Question de : M. Patrice Carvalho
Oise (6e circonscription) - Gauche démocrate et républicaine

M. Patrice Carvalho attire l'attention de Mme la garde des sceaux, ministre de la justice, sur les procédures engagées par les victimes de l'amiante à propos des responsabilités pénales des entreprises qui les ont employées. Le tribunal de Turin a condamné en février 2012 deux dirigeants de la société Eternit en Italie à des peines de prison et à verser des indemnisations conséquentes à plus de 6 000 victimes italiennes de l'amiante et leurs familles.
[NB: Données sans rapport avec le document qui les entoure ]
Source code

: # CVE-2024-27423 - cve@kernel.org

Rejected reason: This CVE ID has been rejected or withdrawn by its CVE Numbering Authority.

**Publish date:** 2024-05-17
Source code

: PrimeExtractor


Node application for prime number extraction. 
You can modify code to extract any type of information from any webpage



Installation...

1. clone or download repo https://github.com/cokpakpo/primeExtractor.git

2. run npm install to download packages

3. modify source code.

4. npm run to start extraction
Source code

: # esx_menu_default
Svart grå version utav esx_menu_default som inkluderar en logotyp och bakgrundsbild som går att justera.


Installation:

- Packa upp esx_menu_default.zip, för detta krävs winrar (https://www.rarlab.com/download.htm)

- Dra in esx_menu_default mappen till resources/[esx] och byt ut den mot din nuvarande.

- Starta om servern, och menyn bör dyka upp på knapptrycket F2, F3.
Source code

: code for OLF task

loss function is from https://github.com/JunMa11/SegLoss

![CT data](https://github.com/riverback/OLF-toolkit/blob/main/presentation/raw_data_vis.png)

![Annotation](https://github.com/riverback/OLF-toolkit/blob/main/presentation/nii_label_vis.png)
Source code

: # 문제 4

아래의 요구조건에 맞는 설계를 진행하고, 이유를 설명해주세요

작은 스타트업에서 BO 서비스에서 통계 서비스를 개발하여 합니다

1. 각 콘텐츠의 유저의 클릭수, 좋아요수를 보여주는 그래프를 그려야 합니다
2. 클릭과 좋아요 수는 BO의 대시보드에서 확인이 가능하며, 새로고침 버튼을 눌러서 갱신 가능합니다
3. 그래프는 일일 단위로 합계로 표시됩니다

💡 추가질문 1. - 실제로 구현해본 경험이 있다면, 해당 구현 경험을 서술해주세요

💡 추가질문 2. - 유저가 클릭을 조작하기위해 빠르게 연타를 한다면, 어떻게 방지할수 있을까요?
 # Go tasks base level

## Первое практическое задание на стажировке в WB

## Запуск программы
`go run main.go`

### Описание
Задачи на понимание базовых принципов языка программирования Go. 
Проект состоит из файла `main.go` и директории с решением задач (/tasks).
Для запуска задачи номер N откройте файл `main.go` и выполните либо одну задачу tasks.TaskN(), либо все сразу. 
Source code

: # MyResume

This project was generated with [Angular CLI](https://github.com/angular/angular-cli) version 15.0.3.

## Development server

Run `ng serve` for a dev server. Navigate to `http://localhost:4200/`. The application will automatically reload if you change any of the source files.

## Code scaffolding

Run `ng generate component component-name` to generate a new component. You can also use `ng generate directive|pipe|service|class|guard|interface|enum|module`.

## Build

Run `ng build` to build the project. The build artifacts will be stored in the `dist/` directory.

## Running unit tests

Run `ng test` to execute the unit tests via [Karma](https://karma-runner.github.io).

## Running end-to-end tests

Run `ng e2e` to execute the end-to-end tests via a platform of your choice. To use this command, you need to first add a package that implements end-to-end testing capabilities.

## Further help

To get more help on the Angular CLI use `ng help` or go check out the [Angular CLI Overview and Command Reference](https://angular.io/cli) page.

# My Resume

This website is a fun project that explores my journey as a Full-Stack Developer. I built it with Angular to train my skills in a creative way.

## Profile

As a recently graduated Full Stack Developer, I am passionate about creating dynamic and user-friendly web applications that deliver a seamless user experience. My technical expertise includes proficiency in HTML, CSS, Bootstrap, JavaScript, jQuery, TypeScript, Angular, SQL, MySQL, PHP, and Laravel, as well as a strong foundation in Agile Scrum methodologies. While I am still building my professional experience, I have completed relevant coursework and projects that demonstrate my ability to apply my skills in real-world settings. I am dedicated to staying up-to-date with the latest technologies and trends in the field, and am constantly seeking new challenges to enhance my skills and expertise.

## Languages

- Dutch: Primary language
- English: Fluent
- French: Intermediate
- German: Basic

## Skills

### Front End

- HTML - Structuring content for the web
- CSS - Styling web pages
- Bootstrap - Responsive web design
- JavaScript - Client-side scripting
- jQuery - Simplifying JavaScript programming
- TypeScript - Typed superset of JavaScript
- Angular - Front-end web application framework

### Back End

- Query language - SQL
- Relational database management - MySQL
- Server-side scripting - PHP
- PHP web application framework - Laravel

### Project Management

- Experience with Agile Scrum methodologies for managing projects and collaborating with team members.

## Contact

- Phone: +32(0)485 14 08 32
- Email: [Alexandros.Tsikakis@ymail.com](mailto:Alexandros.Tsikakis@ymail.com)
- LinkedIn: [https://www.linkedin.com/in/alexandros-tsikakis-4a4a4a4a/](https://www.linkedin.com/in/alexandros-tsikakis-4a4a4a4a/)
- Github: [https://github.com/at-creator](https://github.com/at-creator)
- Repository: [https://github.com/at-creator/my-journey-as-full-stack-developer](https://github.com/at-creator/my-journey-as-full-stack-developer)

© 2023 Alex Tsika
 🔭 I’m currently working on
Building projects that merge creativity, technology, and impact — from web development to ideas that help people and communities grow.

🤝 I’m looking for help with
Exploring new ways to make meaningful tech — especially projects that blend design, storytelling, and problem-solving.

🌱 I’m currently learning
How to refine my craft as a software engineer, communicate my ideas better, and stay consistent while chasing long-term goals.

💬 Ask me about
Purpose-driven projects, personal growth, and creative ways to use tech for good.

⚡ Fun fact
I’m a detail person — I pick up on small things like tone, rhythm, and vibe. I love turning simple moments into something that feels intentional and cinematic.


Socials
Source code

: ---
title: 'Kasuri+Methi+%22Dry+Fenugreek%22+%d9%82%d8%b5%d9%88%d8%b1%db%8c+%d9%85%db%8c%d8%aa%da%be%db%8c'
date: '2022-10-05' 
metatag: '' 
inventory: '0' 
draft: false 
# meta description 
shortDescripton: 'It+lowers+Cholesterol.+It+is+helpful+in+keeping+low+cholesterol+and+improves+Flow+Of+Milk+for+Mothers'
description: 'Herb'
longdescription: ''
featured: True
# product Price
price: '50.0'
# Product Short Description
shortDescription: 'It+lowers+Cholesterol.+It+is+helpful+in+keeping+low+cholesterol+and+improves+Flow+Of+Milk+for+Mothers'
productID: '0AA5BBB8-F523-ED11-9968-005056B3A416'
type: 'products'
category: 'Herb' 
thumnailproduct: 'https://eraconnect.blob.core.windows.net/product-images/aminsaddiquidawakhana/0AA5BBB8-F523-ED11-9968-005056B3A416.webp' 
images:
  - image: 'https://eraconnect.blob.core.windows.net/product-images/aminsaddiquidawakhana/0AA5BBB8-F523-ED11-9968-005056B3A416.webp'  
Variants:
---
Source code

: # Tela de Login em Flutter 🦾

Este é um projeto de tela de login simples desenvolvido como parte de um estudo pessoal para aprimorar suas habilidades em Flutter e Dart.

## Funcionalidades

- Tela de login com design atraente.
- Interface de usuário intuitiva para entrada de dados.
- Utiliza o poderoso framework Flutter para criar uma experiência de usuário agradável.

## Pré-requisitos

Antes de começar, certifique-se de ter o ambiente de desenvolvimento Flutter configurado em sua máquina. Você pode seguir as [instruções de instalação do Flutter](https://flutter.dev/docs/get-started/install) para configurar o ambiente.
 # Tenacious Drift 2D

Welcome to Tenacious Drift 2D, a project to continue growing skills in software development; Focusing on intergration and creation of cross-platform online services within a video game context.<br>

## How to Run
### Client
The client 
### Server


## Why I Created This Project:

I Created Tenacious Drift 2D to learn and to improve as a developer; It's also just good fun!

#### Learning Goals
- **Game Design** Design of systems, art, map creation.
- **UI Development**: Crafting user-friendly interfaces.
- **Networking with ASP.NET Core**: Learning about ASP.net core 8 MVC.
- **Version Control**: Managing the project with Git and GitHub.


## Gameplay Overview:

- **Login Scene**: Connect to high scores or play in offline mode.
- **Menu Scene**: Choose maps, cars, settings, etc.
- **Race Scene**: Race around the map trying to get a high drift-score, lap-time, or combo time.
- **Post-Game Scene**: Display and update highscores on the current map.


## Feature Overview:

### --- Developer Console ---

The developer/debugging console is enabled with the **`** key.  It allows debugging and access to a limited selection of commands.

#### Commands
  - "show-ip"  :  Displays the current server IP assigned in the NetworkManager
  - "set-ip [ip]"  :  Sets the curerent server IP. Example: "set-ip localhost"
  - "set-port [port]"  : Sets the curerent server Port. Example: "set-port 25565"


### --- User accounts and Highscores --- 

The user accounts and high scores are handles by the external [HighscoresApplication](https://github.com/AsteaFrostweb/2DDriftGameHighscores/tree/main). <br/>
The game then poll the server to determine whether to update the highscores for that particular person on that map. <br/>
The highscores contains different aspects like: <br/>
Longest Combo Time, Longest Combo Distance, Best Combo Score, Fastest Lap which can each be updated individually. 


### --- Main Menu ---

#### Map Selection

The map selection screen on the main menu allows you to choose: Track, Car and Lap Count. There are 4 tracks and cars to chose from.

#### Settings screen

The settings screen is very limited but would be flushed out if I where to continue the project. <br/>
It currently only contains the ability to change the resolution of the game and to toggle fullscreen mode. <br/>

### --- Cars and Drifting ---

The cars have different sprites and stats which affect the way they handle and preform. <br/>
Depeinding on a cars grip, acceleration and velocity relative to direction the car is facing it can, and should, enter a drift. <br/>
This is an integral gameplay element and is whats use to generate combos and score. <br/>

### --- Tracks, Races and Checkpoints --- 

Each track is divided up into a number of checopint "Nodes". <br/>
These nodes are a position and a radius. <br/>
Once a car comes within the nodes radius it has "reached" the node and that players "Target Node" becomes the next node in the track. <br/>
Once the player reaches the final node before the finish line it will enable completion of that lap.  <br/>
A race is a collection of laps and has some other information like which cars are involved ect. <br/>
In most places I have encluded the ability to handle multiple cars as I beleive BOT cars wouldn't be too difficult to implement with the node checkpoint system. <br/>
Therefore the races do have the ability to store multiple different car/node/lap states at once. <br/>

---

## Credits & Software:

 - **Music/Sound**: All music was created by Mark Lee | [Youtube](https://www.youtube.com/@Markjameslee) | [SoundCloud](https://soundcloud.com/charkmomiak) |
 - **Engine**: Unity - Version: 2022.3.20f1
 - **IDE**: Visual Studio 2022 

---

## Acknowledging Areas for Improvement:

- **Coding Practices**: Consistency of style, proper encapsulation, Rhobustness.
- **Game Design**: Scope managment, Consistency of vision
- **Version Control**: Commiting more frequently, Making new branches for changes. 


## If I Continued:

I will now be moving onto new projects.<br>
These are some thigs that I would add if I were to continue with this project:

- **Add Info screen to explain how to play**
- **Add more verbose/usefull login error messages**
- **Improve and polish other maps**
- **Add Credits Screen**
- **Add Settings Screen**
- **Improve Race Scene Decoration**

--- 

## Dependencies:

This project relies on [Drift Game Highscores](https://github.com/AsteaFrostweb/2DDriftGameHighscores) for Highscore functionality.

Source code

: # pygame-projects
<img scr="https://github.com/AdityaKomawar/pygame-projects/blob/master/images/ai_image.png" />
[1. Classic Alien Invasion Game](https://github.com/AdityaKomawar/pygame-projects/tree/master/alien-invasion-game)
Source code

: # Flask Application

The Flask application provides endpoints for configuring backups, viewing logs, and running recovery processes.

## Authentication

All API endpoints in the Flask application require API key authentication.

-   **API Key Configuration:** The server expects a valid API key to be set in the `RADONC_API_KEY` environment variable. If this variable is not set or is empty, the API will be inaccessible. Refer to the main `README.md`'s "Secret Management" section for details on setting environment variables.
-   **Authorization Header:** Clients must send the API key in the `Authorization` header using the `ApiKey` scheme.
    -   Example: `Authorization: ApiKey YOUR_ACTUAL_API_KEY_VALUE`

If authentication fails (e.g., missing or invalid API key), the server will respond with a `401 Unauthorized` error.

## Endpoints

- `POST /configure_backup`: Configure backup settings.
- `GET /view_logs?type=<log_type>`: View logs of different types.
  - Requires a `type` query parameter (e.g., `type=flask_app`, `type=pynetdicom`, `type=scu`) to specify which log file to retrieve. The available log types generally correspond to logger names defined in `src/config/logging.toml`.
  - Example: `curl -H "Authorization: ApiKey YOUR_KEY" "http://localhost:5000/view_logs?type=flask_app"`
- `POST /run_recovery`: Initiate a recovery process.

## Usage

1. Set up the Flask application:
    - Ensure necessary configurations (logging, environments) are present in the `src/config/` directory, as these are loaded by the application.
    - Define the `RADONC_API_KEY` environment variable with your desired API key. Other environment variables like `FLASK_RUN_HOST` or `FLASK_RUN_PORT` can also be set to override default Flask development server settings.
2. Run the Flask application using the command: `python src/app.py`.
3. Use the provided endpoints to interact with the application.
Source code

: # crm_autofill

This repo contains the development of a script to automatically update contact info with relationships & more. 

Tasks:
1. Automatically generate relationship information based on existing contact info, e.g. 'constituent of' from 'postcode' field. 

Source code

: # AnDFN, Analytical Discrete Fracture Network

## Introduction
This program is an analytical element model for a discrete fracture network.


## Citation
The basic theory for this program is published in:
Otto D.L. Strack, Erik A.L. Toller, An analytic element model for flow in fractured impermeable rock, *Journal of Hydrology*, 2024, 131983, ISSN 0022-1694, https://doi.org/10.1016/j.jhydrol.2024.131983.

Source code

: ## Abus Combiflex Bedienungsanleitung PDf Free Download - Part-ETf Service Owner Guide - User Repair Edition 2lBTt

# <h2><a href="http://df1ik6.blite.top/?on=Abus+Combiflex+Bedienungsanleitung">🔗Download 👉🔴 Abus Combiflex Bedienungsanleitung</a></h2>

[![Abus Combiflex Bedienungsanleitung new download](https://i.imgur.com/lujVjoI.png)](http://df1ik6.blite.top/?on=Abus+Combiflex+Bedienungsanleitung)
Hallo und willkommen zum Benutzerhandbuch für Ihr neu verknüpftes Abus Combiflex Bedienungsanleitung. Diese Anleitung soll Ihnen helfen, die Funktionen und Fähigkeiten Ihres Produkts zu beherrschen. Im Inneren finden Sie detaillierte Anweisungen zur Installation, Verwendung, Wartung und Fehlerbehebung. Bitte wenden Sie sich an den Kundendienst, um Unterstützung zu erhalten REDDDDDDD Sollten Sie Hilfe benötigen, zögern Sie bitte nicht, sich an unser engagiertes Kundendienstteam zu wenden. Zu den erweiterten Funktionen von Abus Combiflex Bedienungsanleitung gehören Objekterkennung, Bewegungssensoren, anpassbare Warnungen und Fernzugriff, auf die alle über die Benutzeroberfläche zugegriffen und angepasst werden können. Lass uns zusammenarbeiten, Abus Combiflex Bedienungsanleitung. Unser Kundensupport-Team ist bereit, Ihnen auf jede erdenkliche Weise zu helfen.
Ce procès a ouvert une brèche et a constitué un espoir pour les victimes françaises qui attendent un tel jugement pénal depuis des années, notamment depuis le dépôt des premières plaintes en 1996. À l'exemple italien, les obstacles à la tenue d'un procès pénal de l'amiante dans notre pays doivent être levés et il convient de donner les moyens à la justice française de mener les enquêtes nécessaires. Il rappelle que l'atteinte à la santé par l'amiante est avérée depuis de nombreuses années et que les employeurs avaient une parfaite connaissance des risques encourus. Après l'arrêt de la Cour de cassation du 26 juin 2012 qui a cassé l'arrêt de la cour d'appel de décembre 2011 qui avait prononcé l'annulation des mises en examen de la société Eternit, il lui demande les évolutions que le Gouvernement envisage de donner à ce dossier afin que les victimes et leurs familles puissent espérer voir aboutir un procès pénal en France.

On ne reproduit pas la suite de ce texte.